> [Your assignment]
Filter the entries for the word "have". Copy each line that has it.
+-------+
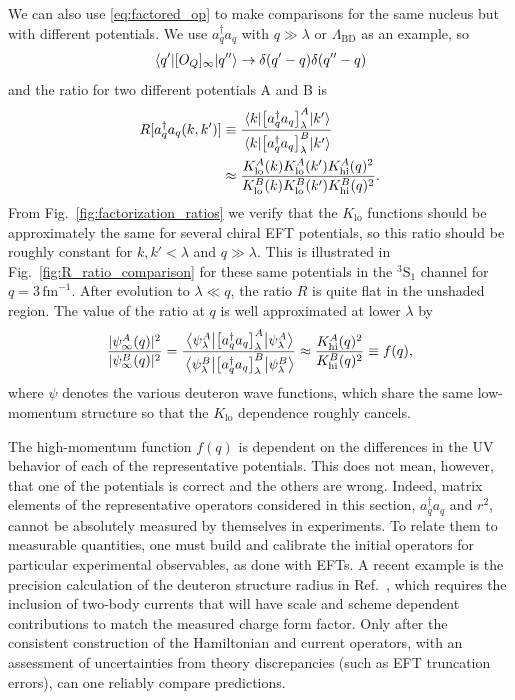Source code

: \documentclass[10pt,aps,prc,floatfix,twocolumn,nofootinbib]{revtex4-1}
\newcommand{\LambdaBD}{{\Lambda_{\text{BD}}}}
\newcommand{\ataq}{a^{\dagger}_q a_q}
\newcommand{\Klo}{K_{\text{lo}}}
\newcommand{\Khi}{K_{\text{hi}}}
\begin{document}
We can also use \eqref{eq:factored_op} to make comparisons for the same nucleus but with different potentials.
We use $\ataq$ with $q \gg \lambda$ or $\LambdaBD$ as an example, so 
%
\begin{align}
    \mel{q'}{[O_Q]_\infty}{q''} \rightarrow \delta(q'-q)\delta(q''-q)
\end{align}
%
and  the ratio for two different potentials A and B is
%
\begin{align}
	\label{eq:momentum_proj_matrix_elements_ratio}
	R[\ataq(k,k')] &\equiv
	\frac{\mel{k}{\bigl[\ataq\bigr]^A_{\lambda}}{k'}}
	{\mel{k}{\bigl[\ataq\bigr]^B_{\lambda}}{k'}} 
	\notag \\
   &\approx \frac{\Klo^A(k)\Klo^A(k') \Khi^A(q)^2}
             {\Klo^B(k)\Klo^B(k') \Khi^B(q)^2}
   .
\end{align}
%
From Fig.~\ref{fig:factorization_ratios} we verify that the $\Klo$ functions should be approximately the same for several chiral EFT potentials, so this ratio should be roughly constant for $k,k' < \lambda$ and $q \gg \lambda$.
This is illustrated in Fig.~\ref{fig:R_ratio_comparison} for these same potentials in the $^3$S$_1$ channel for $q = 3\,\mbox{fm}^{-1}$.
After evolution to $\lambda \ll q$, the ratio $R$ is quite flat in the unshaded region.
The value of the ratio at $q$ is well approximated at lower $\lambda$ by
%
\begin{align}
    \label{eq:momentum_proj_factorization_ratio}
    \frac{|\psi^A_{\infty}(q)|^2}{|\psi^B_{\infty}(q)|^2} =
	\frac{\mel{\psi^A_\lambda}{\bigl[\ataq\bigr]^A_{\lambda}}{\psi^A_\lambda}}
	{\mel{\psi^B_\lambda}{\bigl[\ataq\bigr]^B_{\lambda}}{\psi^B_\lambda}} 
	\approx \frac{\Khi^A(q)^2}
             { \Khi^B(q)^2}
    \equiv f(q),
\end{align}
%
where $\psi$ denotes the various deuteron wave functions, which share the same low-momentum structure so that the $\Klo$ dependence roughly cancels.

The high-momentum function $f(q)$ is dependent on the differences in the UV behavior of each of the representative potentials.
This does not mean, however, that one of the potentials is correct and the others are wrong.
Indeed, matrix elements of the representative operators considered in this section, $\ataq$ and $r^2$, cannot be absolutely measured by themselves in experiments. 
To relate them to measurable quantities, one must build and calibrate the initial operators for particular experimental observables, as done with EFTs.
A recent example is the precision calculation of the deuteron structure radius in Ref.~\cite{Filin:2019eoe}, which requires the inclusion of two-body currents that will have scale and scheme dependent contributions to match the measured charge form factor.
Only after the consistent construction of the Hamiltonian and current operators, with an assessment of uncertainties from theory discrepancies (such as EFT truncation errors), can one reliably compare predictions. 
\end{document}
+-------+
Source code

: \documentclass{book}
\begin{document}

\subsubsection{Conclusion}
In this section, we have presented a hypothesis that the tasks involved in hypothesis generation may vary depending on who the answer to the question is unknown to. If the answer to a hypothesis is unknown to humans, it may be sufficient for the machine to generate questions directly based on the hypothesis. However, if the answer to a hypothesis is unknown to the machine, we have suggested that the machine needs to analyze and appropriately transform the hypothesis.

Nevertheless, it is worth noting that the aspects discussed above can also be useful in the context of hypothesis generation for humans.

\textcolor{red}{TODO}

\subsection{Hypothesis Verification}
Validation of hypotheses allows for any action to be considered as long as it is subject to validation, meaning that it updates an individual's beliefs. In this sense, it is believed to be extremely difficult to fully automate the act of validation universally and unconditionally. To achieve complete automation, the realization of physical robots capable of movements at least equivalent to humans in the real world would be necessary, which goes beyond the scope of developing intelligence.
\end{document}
+-------+
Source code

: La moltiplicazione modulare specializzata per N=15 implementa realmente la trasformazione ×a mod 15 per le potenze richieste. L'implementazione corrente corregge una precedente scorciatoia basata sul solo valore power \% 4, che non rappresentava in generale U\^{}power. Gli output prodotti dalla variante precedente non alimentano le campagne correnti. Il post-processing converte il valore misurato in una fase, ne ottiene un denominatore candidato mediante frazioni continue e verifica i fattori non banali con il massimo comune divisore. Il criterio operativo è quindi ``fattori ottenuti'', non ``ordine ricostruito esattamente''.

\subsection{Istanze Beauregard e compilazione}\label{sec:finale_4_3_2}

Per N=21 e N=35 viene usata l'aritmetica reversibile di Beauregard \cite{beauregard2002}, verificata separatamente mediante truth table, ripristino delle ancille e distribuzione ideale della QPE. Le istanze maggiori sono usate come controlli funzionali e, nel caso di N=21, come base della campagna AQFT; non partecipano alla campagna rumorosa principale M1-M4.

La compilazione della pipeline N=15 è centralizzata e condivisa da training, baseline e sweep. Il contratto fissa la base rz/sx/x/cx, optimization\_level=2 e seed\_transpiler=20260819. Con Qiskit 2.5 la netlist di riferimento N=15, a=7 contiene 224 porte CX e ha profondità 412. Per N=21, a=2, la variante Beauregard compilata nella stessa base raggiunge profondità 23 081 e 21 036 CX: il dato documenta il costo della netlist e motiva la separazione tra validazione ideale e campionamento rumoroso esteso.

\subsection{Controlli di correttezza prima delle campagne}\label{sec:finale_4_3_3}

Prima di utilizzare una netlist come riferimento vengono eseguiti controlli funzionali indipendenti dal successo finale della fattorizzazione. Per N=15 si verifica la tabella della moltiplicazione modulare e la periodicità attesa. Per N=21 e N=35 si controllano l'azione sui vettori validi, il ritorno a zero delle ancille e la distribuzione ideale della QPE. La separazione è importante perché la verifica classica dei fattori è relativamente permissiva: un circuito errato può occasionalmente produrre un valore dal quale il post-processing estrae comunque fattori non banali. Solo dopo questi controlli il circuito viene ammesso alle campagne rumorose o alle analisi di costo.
+-------+
> [Result below]
A recent example is the precision calculation of the deuteron structure radius in Ref.~\cite{Filin:2019eoe}, which requires the inclusion of two-body currents that will have scale and scheme dependent contributions to match the measured charge form factor.
In this section, we have presented a hypothesis that the tasks involved in hypothesis generation may vary depending on who the answer to the question is unknown to. If the answer to a hypothesis is unknown to humans, it may be sufficient for the machine to generate questions directly based on the hypothesis. However, if the answer to a hypothesis is unknown to the machine, we have suggested that the machine needs to analyze and appropriately transform the hypothesis.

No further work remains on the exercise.